Le joueur de Vorskla Poltava a donc opéré un détour de 20 minutes en voiture pour récupérer Tetiana Sukhoparova avant de prendre la route vers l’Ouest et la Pologne. "Nous avons créé un groupe WhatsApp et sommes restés en contact jusqu'à la fin, explique le joueur au média britannique. J'envoyais des photos et notre position tout le temps." Ils ont alors traversé le pays en 30 heures, avec la peur incessante de se retrouver parmi les victimes collatérales.
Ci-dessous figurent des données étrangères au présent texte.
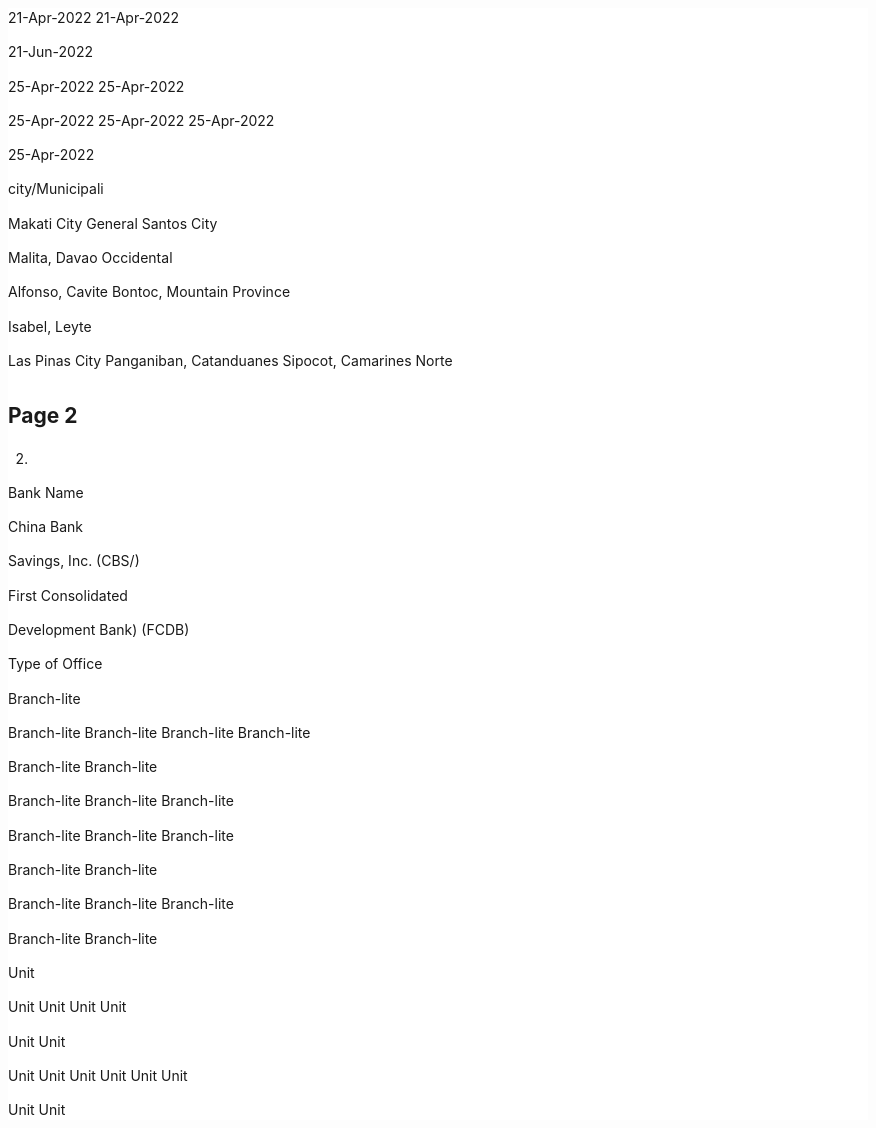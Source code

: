 21-Apr-2022 21-Apr-2022

21-Jun-2022

25-Apr-2022 25-Apr-2022

25-Apr-2022 25-Apr-2022 25-Apr-2022

25-Apr-2022

city/Municipali

Makati City General Santos City

Malita, Davao Occidental

Alfonso, Cavite Bontoc, Mountain Province

Isabel, Leyte

Las Pinas City Panganiban, Catanduanes Sipocot, Camarines Norte

## Page 2

2.

Bank Name

China Bank

Savings, Inc. (CBS/)

First Consolidated

Development Bank) (FCDB)

Type of Office

Branch-lite

Branch-lite Branch-lite Branch-lite Branch-lite

Branch-lite Branch-lite

Branch-lite Branch-lite Branch-lite

Branch-lite Branch-lite Branch-lite

Branch-lite Branch-lite

Branch-lite Branch-lite Branch-lite

Branch-lite Branch-lite

Unit

Unit Unit Unit Unit

Unit Unit

Unit Unit Unit Unit Unit Unit

Unit Unit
Ils ont ainsi régulièrement croisé l'armée ukrainienne se diriger dans la direction opposée à Kiev.
Des tanks croisés, 5 heures de marche dans le froid...
"Comment pouvez-vous faire cela quand vous avez un tank dans votre rétroviseur?, interroge Rangel. C'est quelque chose que je n'aurais jamais pensé traverser. Nous regardons ces films de guerre et pleurons parfois devant, mais c'est très différent de se retrouver dans l'un d'eux. C'est si intense que vous ne pouvez même pas vous permettre de pleurer. On avait l'impression d'être dans un film d'horreur et, pour aggraver les choses, les yeux bandés parce qu'on ne sait jamais ce qui va se passer ensuite."
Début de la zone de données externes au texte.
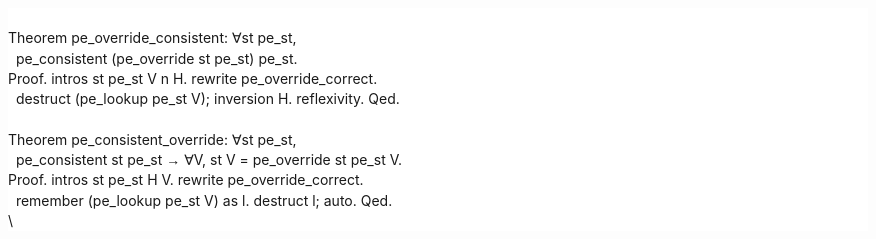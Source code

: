 </div>

<div class="code code-tight">

\
 <span class="id" type="keyword">Theorem</span> <span class="id"
type="var">pe\_override\_consistent</span>: <span
style="font-family: arial;">∀</span><span class="id"
type="var">st</span> <span class="id" type="var">pe\_st</span>,\
   <span class="id" type="var">pe\_consistent</span> (<span class="id"
type="var">pe\_override</span> <span class="id" type="var">st</span>
<span class="id" type="var">pe\_st</span>) <span class="id"
type="var">pe\_st</span>.\
 <span class="id" type="keyword">Proof</span>. <span class="id"
type="tactic">intros</span> <span class="id" type="var">st</span> <span
class="id" type="var">pe\_st</span> <span class="id" type="var">V</span>
<span class="id" type="var">n</span> <span class="id"
type="var">H</span>. <span class="id" type="tactic">rewrite</span> <span
class="id" type="var">pe\_override\_correct</span>.\
   <span class="id" type="tactic">destruct</span> (<span class="id"
type="var">pe\_lookup</span> <span class="id" type="var">pe\_st</span>
<span class="id" type="var">V</span>); <span class="id"
type="tactic">inversion</span> <span class="id" type="var">H</span>.
<span class="id" type="tactic">reflexivity</span>. <span class="id"
type="keyword">Qed</span>.\
\
 <span class="id" type="keyword">Theorem</span> <span class="id"
type="var">pe\_consistent\_override</span>: <span
style="font-family: arial;">∀</span><span class="id"
type="var">st</span> <span class="id" type="var">pe\_st</span>,\
   <span class="id" type="var">pe\_consistent</span> <span class="id"
type="var">st</span> <span class="id" type="var">pe\_st</span> <span
style="font-family: arial;">→</span> <span
style="font-family: arial;">∀</span><span class="id"
type="var">V</span>, <span class="id" type="var">st</span> <span
class="id" type="var">V</span> = <span class="id"
type="var">pe\_override</span> <span class="id" type="var">st</span>
<span class="id" type="var">pe\_st</span> <span class="id"
type="var">V</span>.\
 <span class="id" type="keyword">Proof</span>. <span class="id"
type="tactic">intros</span> <span class="id" type="var">st</span> <span
class="id" type="var">pe\_st</span> <span class="id" type="var">H</span>
<span class="id" type="var">V</span>. <span class="id"
type="tactic">rewrite</span> <span class="id"
type="var">pe\_override\_correct</span>.\
   <span class="id" type="var">remember</span> (<span class="id"
type="var">pe\_lookup</span> <span class="id" type="var">pe\_st</span>
<span class="id" type="var">V</span>) <span class="id"
type="keyword">as</span> <span class="id" type="var">l</span>. <span
class="id" type="tactic">destruct</span> <span class="id"
type="var">l</span>; <span class="id" type="tactic">auto</span>. <span
class="id" type="keyword">Qed</span>.\
\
Le périple a pris une dimension plus dramatique encore quand ils ont dû parcourir à pied (et pendant 5 heures) les 25 derniers kilomètres les séparant de la frontière polonaise dans des températures polaires (-11 degrés), sans bois pour se réchauffer au milieu de la nuit. "Nous avions à peine de la nourriture aussi, poursuit Rangel. J'ai dû donner la mienne à Tetiana parce qu'elle en avait plus besoin que moi. Nous n'avions pas dormi depuis trois jours et nous nous sentions vraiment fatigués, alors à un moment donné, nous avons décidé de chercher un bus qui nous laisserait entrer." Le groupe en a trouvé un moyennant finance. Ils ont finalement atteint Cracovie le 28 février avant de rejoindre l’aéroport de Katowice pour embarquer à bord du jet privé promis. Celui-ci a atteint Porto où la belle-mère de l’influenceur attend désormais un visa pour rejoindre les Etats-Unis.
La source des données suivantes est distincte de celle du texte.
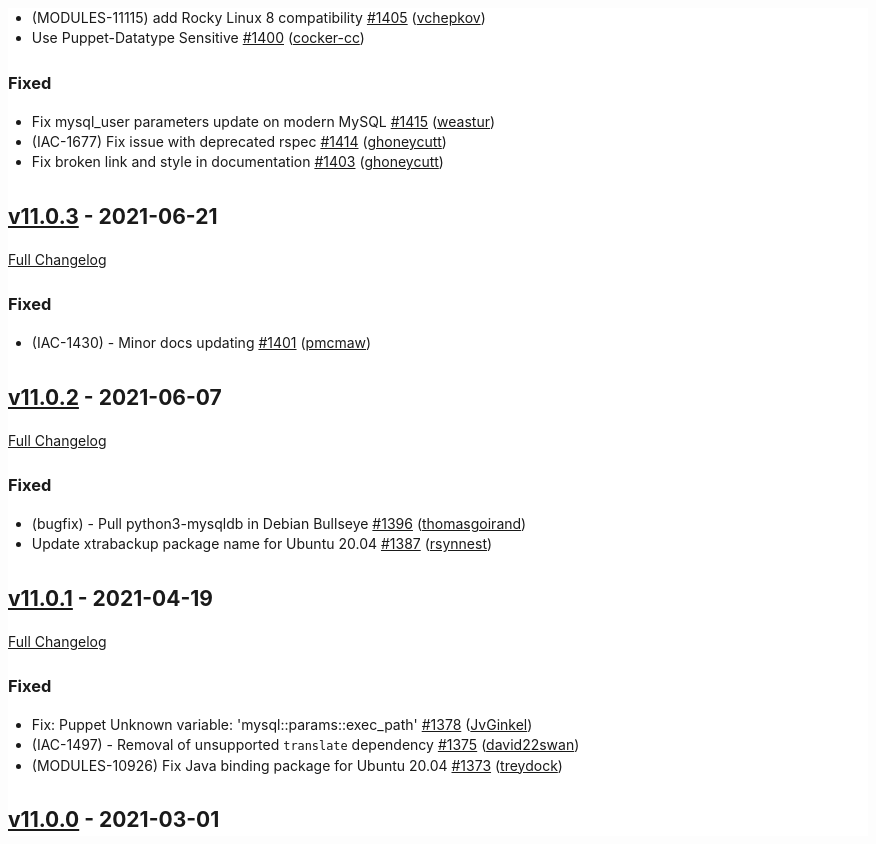 - (MODULES-11115) add Rocky Linux 8 compatibility [#1405](https://github.com/puppetlabs/puppetlabs-mysql/pull/1405) ([vchepkov](https://github.com/vchepkov))
- Use Puppet-Datatype Sensitive [#1400](https://github.com/puppetlabs/puppetlabs-mysql/pull/1400) ([cocker-cc](https://github.com/cocker-cc))

### Fixed

- Fix mysql_user parameters update on modern MySQL [#1415](https://github.com/puppetlabs/puppetlabs-mysql/pull/1415) ([weastur](https://github.com/weastur))
- (IAC-1677) Fix issue with deprecated rspec [#1414](https://github.com/puppetlabs/puppetlabs-mysql/pull/1414) ([ghoneycutt](https://github.com/ghoneycutt))
- Fix broken link and style in documentation [#1403](https://github.com/puppetlabs/puppetlabs-mysql/pull/1403) ([ghoneycutt](https://github.com/ghoneycutt))

## [v11.0.3](https://github.com/puppetlabs/puppetlabs-mysql/tree/v11.0.3) - 2021-06-21

[Full Changelog](https://github.com/puppetlabs/puppetlabs-mysql/compare/v11.0.2...v11.0.3)

### Fixed

- (IAC-1430) - Minor docs updating [#1401](https://github.com/puppetlabs/puppetlabs-mysql/pull/1401) ([pmcmaw](https://github.com/pmcmaw))

## [v11.0.2](https://github.com/puppetlabs/puppetlabs-mysql/tree/v11.0.2) - 2021-06-07

[Full Changelog](https://github.com/puppetlabs/puppetlabs-mysql/compare/v11.0.1...v11.0.2)

### Fixed

- (bugfix) - Pull python3-mysqldb in Debian Bullseye [#1396](https://github.com/puppetlabs/puppetlabs-mysql/pull/1396) ([thomasgoirand](https://github.com/thomasgoirand))
- Update xtrabackup package name for Ubuntu 20.04 [#1387](https://github.com/puppetlabs/puppetlabs-mysql/pull/1387) ([rsynnest](https://github.com/rsynnest))

## [v11.0.1](https://github.com/puppetlabs/puppetlabs-mysql/tree/v11.0.1) - 2021-04-19

[Full Changelog](https://github.com/puppetlabs/puppetlabs-mysql/compare/v11.0.0...v11.0.1)

### Fixed

- Fix: Puppet Unknown variable: 'mysql::params::exec_path' [#1378](https://github.com/puppetlabs/puppetlabs-mysql/pull/1378) ([JvGinkel](https://github.com/JvGinkel))
- (IAC-1497) - Removal of unsupported `translate` dependency [#1375](https://github.com/puppetlabs/puppetlabs-mysql/pull/1375) ([david22swan](https://github.com/david22swan))
- (MODULES-10926) Fix Java binding package for Ubuntu 20.04 [#1373](https://github.com/puppetlabs/puppetlabs-mysql/pull/1373) ([treydock](https://github.com/treydock))

## [v11.0.0](https://github.com/puppetlabs/puppetlabs-mysql/tree/v11.0.0) - 2021-03-01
La mission sauvetage a coûté 25.000 euros et a été financée par Leonardo Freitas, homme d’affaire brésilien partenaire commercial de l’influenceur Anderson Dias. Rangel, lui, a rejoint le Brésilien et veut quitter le championnat ukrainien. "J'ai eu beaucoup d'intérêt de la Finlande, où j'ai joué pendant quelques années, mais l'offre la plus lucrative venait du Kazakhstan, a-t-il expliqué. Mais je leur ai dit non. La situation politique est très compliquée là-bas et je ne veux pas revivre une autre guerre. Pas dans cette vie du moins."